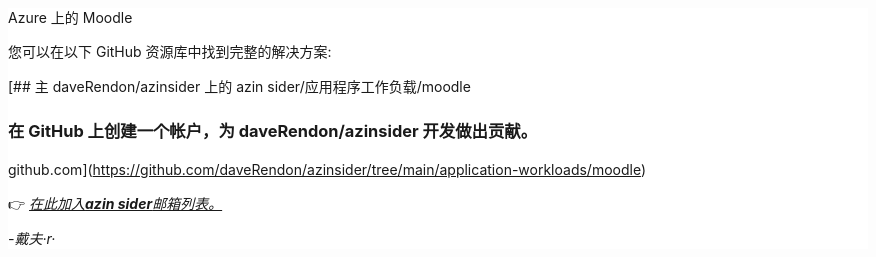 Azure 上的 Moodle

您可以在以下 GitHub 资源库中找到完整的解决方案:

[](https://github.com/daveRendon/azinsider/tree/main/application-workloads/moodle) [## 主 daveRendon/azinsider 上的 azin sider/应用程序工作负载/moodle

### 在 GitHub 上创建一个帐户，为 daveRendon/azinsider 开发做出贡献。

github.com](https://github.com/daveRendon/azinsider/tree/main/application-workloads/moodle) 

👉 [*在此加入****azin sider****邮箱列表。*](http://eepurl.com/gKmLdf)

*-戴夫·r·*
▬▬▬▬▬▬▬▬▬▬
**TASK DIRECTIONS**. Please return the whole listing exactly. Do not copy its images.

**EXPECTED ANSWER**.
 Azure 上的 Moodle

您可以在以下 GitHub 资源库中找到完整的解决方案:

[](https://github.com/daveRendon/azinsider/tree/main/application-workloads/moodle) [## 主 daveRendon/azinsider 上的 azin sider/应用程序工作负载/moodle

### 在 GitHub 上创建一个帐户，为 daveRendon/azinsider 开发做出贡献。

github.com](https://github.com/daveRendon/azinsider/tree/main/application-workloads/moodle) 

👉 [*在此加入****azin sider****邮箱列表。*](http://eepurl.com/gKmLdf)

*-戴夫·r·*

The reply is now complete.